··· DATA UNDER STUDY ···

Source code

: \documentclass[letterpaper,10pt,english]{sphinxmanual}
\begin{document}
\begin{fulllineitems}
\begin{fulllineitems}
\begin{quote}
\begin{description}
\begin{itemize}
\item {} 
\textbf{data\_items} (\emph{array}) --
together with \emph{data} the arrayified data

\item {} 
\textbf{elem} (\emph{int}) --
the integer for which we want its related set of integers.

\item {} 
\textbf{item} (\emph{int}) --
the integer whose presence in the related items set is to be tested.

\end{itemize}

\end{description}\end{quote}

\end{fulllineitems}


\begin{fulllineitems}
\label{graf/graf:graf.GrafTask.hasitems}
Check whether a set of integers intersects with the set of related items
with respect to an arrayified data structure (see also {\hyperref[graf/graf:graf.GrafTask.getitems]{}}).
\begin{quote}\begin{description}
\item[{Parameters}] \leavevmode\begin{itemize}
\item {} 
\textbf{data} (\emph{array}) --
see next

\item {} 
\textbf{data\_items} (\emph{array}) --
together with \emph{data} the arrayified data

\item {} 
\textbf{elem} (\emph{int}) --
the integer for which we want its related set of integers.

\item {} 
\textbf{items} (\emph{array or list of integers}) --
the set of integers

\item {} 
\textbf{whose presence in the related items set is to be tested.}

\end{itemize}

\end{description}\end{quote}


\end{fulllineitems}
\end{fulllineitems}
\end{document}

···

WHAT TO WORK ON - Your answer should be the lines of the records that hold the string "begin".

SOLUTION -
\begin{document}
\begin{fulllineitems}
\begin{fulllineitems}
\begin{quote}
\begin{description}
\begin{itemize}
\begin{fulllineitems}
\begin{quote}\begin{description}
\item[{Parameters}] \leavevmode\begin{itemize}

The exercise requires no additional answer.